Chelsea blew up dust and blasted away trees as she dived in. The goddess readied herself in a high guard, stepping so hard that her feet sank in the earth to the ankles. She was bracing to block.
It didn’t look like Chelsea had a plan. The star rotating at her feet just looked like a makeshift, handmade object, and overall she seemed like someone at the end of their rope going out of control. As the goddess’s stance widened, the ax spread as well, becoming even blacker, wriggling and writhing as if it would swallow everything. With stickiness, sharpness and sturdiness all together to make destruction, this was exactly like the wings Archfiend Pam had used to pulverize her enemies.
Caught right in the middle of a situation where things were moving with dreadful speed, Marguerite felt her sense of time was strangely relaxed as she thought about what she should do.

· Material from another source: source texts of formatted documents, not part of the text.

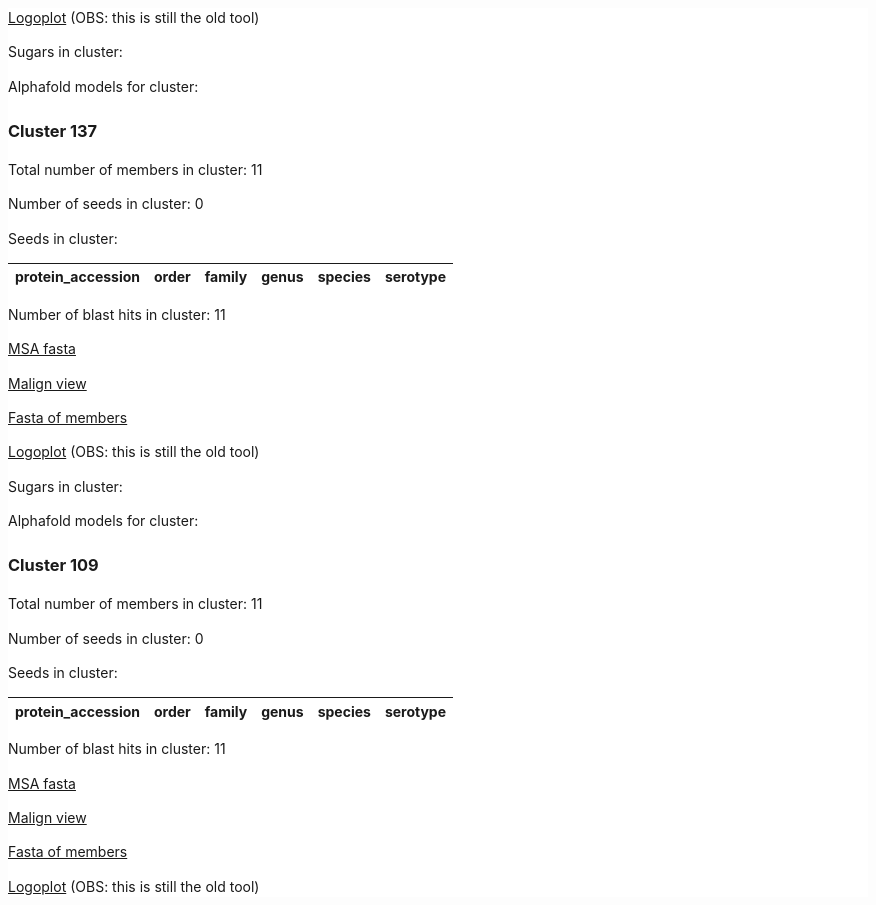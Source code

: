 [Logoplot](https://github.com/idameitil/phd/tree/master/data/wzy/ssn-clusterings/clustering/2205161305/clusters/0011_26/sequences.logo-001.jpg) (OBS: this is still the old tool)

Sugars in cluster:

Alphafold models for cluster:


### Cluster 137
Total number of members in cluster: 11

Number of seeds in cluster: 0

Seeds in cluster:

| protein_accession   | order   | family   | genus   | species   | serotype   |
|---------------------|---------|----------|---------|-----------|------------|

Number of blast hits in cluster: 11

[MSA fasta](https://github.com/idameitil/phd/tree/master/data/wzy/ssn-clusterings/clustering/2205161305/clusters/0011_137/sequences.afa)

[Malign view](https://github.com/idameitil/phd/tree/master/data/wzy/ssn-clusterings/clustering/2205161305/clusters/0011_137/sequences.malign)

[Fasta of members](https://github.com/idameitil/phd/tree/master/data/wzy/ssn-clusterings/clustering/2205161305/clusters/0011_137/sequences.fa)

[Logoplot](https://github.com/idameitil/phd/tree/master/data/wzy/ssn-clusterings/clustering/2205161305/clusters/0011_137/sequences.logo-001.jpg) (OBS: this is still the old tool)

Sugars in cluster:

Alphafold models for cluster:


### Cluster 109
Total number of members in cluster: 11

Number of seeds in cluster: 0

Seeds in cluster:

| protein_accession   | order   | family   | genus   | species   | serotype   |
|---------------------|---------|----------|---------|-----------|------------|

Number of blast hits in cluster: 11

[MSA fasta](https://github.com/idameitil/phd/tree/master/data/wzy/ssn-clusterings/clustering/2205161305/clusters/0011_109/sequences.afa)

[Malign view](https://github.com/idameitil/phd/tree/master/data/wzy/ssn-clusterings/clustering/2205161305/clusters/0011_109/sequences.malign)

[Fasta of members](https://github.com/idameitil/phd/tree/master/data/wzy/ssn-clusterings/clustering/2205161305/clusters/0011_109/sequences.fa)

[Logoplot](https://github.com/idameitil/phd/tree/master/data/wzy/ssn-clusterings/clustering/2205161305/clusters/0011_109/sequences.logo-001.jpg) (OBS: this is still the old tool)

For the goddess, this change of the ax, the form that could be called a morph of the Archfiend wings, had to be part of a special move she couldn’t use all the time. She hadn’t shown it even once in all the fights she’d had with Marguerite. If she had, then Marguerite would not be standing here now. In other words, there was a reason she hadn’t used it.
Did she have some fixation on not using it on weak enemies? No. Having seen the goddess repeatedly copy and reproduce moves in a wild frenzy all this time, Marguerite didn’t at all think she would have a strong fixation like that.
Did it have some kind of backlash? But the goddess was reckless enough that she would fly by causing explosions with her two axes, so why would she fear damage to herself?
Was it because it consumed too much energy? On this island, magical girls already consumed power fast, and if they used it all, they could no longer maintain their transformations. The level of power consumption had to be different for turning her axes into things like iron and gunpowder than for making them into Archfiend Pam’s wings.
It seemed the most likely thing was that the goddess wanted to avoid energy consumption. If that was the case, it was highly likely that right after clashing with Chelsea, the goddess would be completely exhausted. If they attacked her then, maybe they could land the fatal strike.
Despite all of this, Marguerite’s lungs and throat were crying out, “Chelsea! Stop!”